The much-awaited 4th Edition of the Cyprus Arbitration Days, titled Cyprus Arbitration Day 2026, held on 15 May 2026 brought together leading practitioners, arbitrators, academics, and policymakers from across jurisdictions to discuss the international arbitration landscape, fostering dialogue on evolving legal, procedural, and institutional aspects of dispute resolution.
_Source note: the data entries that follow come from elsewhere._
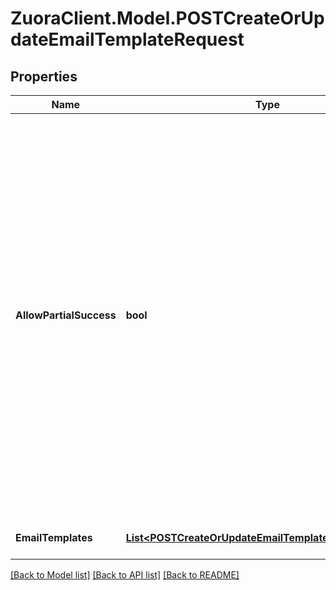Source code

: # ZuoraClient.Model.POSTCreateOrUpdateEmailTemplateRequest

## Properties

Name | Type | Description | Notes
------------ | ------------- | ------------- | -------------
**AllowPartialSuccess** | **bool** | When set to &#x60;false&#x60;, the call will fail if one or multiple instances fail to import, and a &#x60;200&#x60; response is returned if all email templates have been successfully updated. When set to &#x60;true&#x60;, a success (&#x60;200&#x60;) response is returned if one or more instances have imported successfully. All failed instances are also returned in the response.  | [optional] 
**EmailTemplates** | [**List&lt;POSTCreateOrUpdateEmailTemplateRequestFormat&gt;**](POSTCreateOrUpdateEmailTemplateRequestFormat.md) | A container for email templates.  | [optional] 

[[Back to Model list]](../README.md#documentation-for-models) [[Back to API list]](../README.md#documentation-for-api-endpoints) [[Back to README]](../README.md)

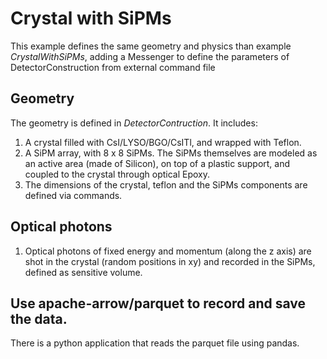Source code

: # Crystal with SiPMs

This example defines the same geometry and physics than example *CrystalWithSiPMs*, adding a Messenger to define the parameters of DetectorConstruction from external command file

## Geometry

The geometry is defined in *DetectorContruction*. It includes:
1. A crystal filled with CsI/LYSO/BGO/CsITl, and wrapped with Teflon. 
2. A SiPM array, with 8 x 8 SiPMs. The SiPMs themselves are modeled as an active area (made of Silicon), on top of a plastic support, and coupled to the crystal through optical Epoxy.
3. The dimensions of the crystal, teflon and the SiPMs components are defined via commands. 

## Optical photons
1. Optical photons of fixed energy and momentum (along the z axis) are shot in the crystal (random positions in xy) and recorded in the SiPMs, defined as sensitive volume.

## Use apache-arrow/parquet to record and save the data.

There is a python application that reads the parquet file using pandas.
The esteemed dignitaries engaged in insightful conversations ranging from AI in arbitration to Bilateral Investment Treaties, from EU Acquis to development of arbitration jurisprudence, from judicial overreach to res judicata, and so much more. The deliberations that took place over the course of 1.5 days were not only enriching but also thought provoking. Here are some key takeaways from the conference:
1. India was once only a capital importer until it started signing investment operation agreements. Now Indian companies are operating in the global market and suing foreign countries. — Mr. Roman Khodykin, Partner, Bryan Cave, UAE
2. India is very well positioned with good lawyers, good arbitrators, infrastructure, the structure is slowly coming in place, driven by a very strong-willed judiciary. — Ms. Purnima Kambalay, Senior Partner, Fox Mandal, Hyderabad
3. AI can improve efficiency. But it cannot replace human judgment or procedural responsibility. Transparency is key. — Prof. Dr. Alexander Petsche, Partner, Baker McKenzie, Vienna
Read about the eve of CAD 2026 in detail here: Cyprus Arbitration Day 2026 Kicks Off with Discussions on India-Cyprus relations, Investment Treaties and AI in arbitration
4. The question is not whether AI belongs in legal practice. It already does. The question is whether legal institutions are prepared for its long-term cognitive consequences. — Mr. Amir Singh Pasrich, LPD Secretary-Treasurer and IBA Treasurer, International Bar Association
5. The question is no longer whether AI will influence arbitration, but rather how arbitration can responsibly integrate technological innovation while preserving the fundamental principles of professional fairness, human judgment, and ethical integrity. — Mr. Agis Georgiades, Partner, CGA and CAD Co-Chair
Read more about the opening discussion on AI, ethics, and the future of arbitration here: Human Judgment vs AI Efficiency: The Question That Opened Cyprus Arbitration Day 2026
6. That trust cannot be taken for granted. It must constantly be justified and reinforced through the quality of arbitral decision-making, the integrity of the process, and the willingness of practitioners and institutions to adapt intelligently to new realities. — Mr. Stavros Pavlou, CAD Co-Chair
Read more about Stavros Pavlou’s reflections on trust, institutional credibility, and the evolving arbitration landscape here: “Arbitration Is a People-Driven Profession Built on Trust”: Stavros Pavlou’s Welcome Address at Cyprus Arbitration Day 2026
7. The modern arbitral institution is not outside the arena. It is in the arena. And it may even be the arena. — Mr. Kevin Nash, Director General, London Court of International Arbitration (LCIA)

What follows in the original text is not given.